# dell 1815 not scanning with iOS mavericks



## citrus_man (Apr 2, 2014)

I don't know if Dell is not supporting iOS Mavericks with their Dell 1815 printer. For some reason the scanner wants to come up but does not fully load. I was trying to find a newer driver and firmware, but I already have the newer versions. Any idea what is going on?


----------



## Headrush (Feb 9, 2005)

Are you using Dell software for scanning or using the OS X built in */Applications/Image Capture*

How is the scanner attached? (wireless, usb)

What exactly do you mean but "scanner comes up but does not fully load"

Best bet is always to let OS X check for latest drivers before using manufactures drivers, which can be out of date.
I would open System Preferences -> Print & Scan, remove your printer/scanner, and than re-add the printer. 
Let OS X looks for drivers and than if that fails, try installing the manufacturer drivers.

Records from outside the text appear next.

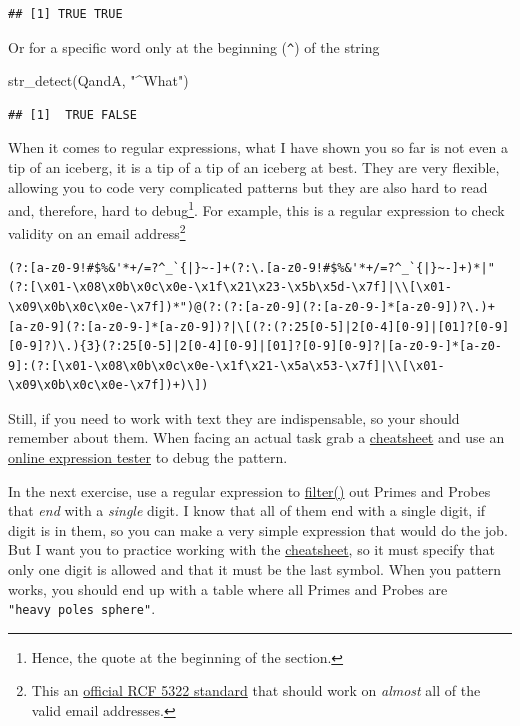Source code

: \documentclass[
]{book}
\newenvironment{Shaded}{\begin{snugshade}}{\end{snugshade}}
\newcommand{\FunctionTok}[1]{\textcolor[rgb]{0.00,0.00,0.00}{#1}}
\newcommand{\NormalTok}[1]{#1}
\newcommand{\StringTok}[1]{\textcolor[rgb]{0.31,0.60,0.02}{#1}}
\begin{document}
\begin{verbatim}
## [1] TRUE TRUE
\end{verbatim}

Or for a specific word only at the beginning (\texttt{\^{}}) of the string

\begin{Shaded}
\begin{Highlighting}[]
\FunctionTok{str\_detect}\NormalTok{(QandA, }\StringTok{"\^{}What"}\NormalTok{)}
\end{Highlighting}
\end{Shaded}

\begin{verbatim}
## [1]  TRUE FALSE
\end{verbatim}

When it comes to regular expressions, what I have shown you so far is not even a tip of an iceberg, it is a tip of a tip of an iceberg at best. They are very flexible, allowing you to code very complicated patterns but they are also hard to read and, therefore, hard to debug\footnote{Hence, the quote at the beginning of the section.}. For example, this is a regular expression to check validity on an email address\footnote{This an \href{https://emailregex.com/}{official RCF 5322 standard} that should work on \emph{almost} all of the valid email addresses.}

\begin{verbatim}
(?:[a-z0-9!#$%&'*+/=?^_`{|}~-]+(?:\.[a-z0-9!#$%&'*+/=?^_`{|}~-]+)*|"(?:[\x01-\x08\x0b\x0c\x0e-\x1f\x21\x23-\x5b\x5d-\x7f]|\\[\x01-\x09\x0b\x0c\x0e-\x7f])*")@(?:(?:[a-z0-9](?:[a-z0-9-]*[a-z0-9])?\.)+[a-z0-9](?:[a-z0-9-]*[a-z0-9])?|\[(?:(?:25[0-5]|2[0-4][0-9]|[01]?[0-9][0-9]?)\.){3}(?:25[0-5]|2[0-4][0-9]|[01]?[0-9][0-9]?|[a-z0-9-]*[a-z0-9]:(?:[\x01-\x08\x0b\x0c\x0e-\x1f\x21-\x5a\x53-\x7f]|\\[\x01-\x09\x0b\x0c\x0e-\x7f])+)\])
\end{verbatim}

Still, if you need to work with text they are indispensable, so your should remember about them. When facing an actual task grab a \href{https://raw.githubusercontent.com/rstudio/cheatsheets/main/strings.pdf}{cheatsheet} and use an \href{https://spannbaueradam.shinyapps.io/r_regex_tester/}{online expression tester} to debug the pattern.

In the next exercise, use a regular expression to \href{https://dplyr.tidyverse.org/reference/filter.html}{filter()} out Primes and Probes that \emph{end} with a \emph{single} digit. I know that all of them end with a single digit, if digit is in them, so you can make a very simple expression that would do the job. But I want you to practice working with the \href{https://raw.githubusercontent.com/rstudio/cheatsheets/main/strings.pdf}{cheatsheet}, so it must specify that only one digit is allowed and that it must be the last symbol. When you pattern works, you should end up with a table where all Primes and Probes are \texttt{"heavy\ poles\ sphere"}.
\end{document}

P.S. Dell's printers are often rebrand models from other manufacturers. If you can find out which model, you can look here: http://support.apple.com/kb/ht3669 for updates on compatibility and whether OS X has drivers built in.


----------



## citrus_man (Apr 2, 2014)

Thanks for your concern. My printer is connected by USB directly to my iMac. I tried everything you mentioned. I also called tech support from Dell who had no fix for that. When I reinstalled the printer, the Scan tap is visible, but when I click on that the scanning window pops up, but does not display any functions or writings.There are two buttons which say: Show details and a dim one that says Scan. That's it. By clicking on Show Details, the window will turn white, but the buttons are dim and not usable.

In the meanwhile I searched the net for some answers and came across a software developer with the name of Hamrick Software. they have a piece of Scanning software that works also for other Printer/Scanners. It cost me about $40.00 including a 1 year upgrade option ($80.00 with unlimited upgrade option). That little program works perfectly right from the get go. Other programs or apps from the Apple store don't work.


----------



## Headrush (Feb 9, 2005)

Glad you got it working.
Sometimes printers and scanners can be a pain with any OS upgrades.

I wouldn't say Dell has always been current with their printer/scanner support for OS.
I had a colour Dell Laser that used a standard Postscript driver. worked fine even with OS X Mavericks. The problem is their installer was PPC based and support for that was dropped after 10.6. If you didn't know how to extract the driver from the installer, you'd be screwed.


----------